BACKGROUND OF THE INVENTION
[0003] Various types of microphones and receivers have been used
through the years. In these devices, different electrical
components are housed together within a housing or assembly. For
example, a microphone typically includes micro-electromechanical
system (MEMS) device, a diaphragm, and integrated circuits, among
other components and these components are housed within the
housing. Other types of acoustic devices may include other types of
components.
[0004] Microphones can be configured and assembled in a variety of
different ways. For instance, the microphone can be configured so
that sound energy enters through a "top" port in the microphone
(i.e., a port located on a top surface of the microphone assembly).
In another example, the microphone can be configured so that sound
energy enters through a "bottom" port in the microphone (i.e., a
port located on a bottom surface of the microphone assembly).

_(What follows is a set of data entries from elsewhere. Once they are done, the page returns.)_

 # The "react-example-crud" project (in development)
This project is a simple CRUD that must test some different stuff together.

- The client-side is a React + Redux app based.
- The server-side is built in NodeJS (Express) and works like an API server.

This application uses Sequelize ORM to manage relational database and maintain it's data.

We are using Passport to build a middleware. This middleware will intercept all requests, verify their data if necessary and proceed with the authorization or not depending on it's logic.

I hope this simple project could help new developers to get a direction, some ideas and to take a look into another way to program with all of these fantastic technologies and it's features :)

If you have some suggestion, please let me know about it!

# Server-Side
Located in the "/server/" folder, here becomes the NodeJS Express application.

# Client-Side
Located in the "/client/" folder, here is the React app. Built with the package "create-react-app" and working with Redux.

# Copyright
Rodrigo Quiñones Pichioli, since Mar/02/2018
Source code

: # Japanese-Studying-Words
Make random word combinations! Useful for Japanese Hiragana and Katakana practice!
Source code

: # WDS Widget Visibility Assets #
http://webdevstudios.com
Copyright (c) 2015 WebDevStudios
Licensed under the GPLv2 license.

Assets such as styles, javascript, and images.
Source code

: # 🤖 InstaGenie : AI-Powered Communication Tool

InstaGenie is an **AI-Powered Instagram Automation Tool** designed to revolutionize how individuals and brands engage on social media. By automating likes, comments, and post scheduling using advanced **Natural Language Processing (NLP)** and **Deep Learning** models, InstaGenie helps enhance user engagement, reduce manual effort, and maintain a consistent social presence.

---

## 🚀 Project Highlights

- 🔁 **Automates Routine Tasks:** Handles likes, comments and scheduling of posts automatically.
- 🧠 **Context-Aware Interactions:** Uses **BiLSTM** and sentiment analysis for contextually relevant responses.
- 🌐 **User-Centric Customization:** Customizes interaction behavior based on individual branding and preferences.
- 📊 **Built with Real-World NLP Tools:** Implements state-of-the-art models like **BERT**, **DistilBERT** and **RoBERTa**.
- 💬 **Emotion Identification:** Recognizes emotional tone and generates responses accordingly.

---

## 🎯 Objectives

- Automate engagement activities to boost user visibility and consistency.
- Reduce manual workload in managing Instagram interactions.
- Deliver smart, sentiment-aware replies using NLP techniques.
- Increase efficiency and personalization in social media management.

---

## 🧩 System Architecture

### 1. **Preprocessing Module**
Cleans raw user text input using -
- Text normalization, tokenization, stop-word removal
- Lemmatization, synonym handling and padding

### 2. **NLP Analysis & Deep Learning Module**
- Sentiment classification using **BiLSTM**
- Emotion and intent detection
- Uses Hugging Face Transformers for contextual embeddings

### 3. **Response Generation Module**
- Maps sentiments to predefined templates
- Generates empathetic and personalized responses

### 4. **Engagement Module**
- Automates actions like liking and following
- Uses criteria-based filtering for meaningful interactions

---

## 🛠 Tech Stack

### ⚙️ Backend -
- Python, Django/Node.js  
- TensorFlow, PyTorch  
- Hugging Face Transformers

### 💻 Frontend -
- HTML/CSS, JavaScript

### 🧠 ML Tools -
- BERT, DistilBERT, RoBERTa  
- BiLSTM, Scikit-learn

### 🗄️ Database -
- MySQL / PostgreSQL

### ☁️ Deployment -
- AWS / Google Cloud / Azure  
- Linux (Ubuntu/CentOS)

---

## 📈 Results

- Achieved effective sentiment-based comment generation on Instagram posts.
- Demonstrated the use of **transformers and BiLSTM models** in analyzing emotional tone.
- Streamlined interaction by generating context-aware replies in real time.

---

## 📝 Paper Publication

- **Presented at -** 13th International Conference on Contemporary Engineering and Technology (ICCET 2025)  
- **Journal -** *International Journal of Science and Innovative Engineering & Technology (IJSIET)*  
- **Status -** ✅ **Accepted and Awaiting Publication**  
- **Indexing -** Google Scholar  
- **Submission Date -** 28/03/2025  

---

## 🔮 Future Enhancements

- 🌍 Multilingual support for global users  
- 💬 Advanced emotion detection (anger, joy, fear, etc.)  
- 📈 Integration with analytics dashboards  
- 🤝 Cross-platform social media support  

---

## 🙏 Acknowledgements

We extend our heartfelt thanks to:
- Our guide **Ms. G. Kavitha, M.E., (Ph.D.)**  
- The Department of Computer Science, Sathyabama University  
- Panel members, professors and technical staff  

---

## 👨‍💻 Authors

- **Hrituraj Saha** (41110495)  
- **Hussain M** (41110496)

[0005] The choice of whether to use a microphone that is configured
with a top port or a bottom port may be dictated by the geometry of
space where the microphone is deployed (e.g., in a cell phone,
personal computer, hearing aid, or some other electronic device to
mention a few examples). For example, in some instances this
geometry may dictate that a top port must be used while in other
circumstances a bottom port may be required.
[0006] The bottom port configuration offer some advantages over top
port configured devices. For example, the back volume of
microphones with bottom ports is generally larger than the back
volumes of devices that utilize top ports. Since, generally
speaking, the larger the back volume, the better the performance of
the microphone, it is often desired to use bottom port microphones.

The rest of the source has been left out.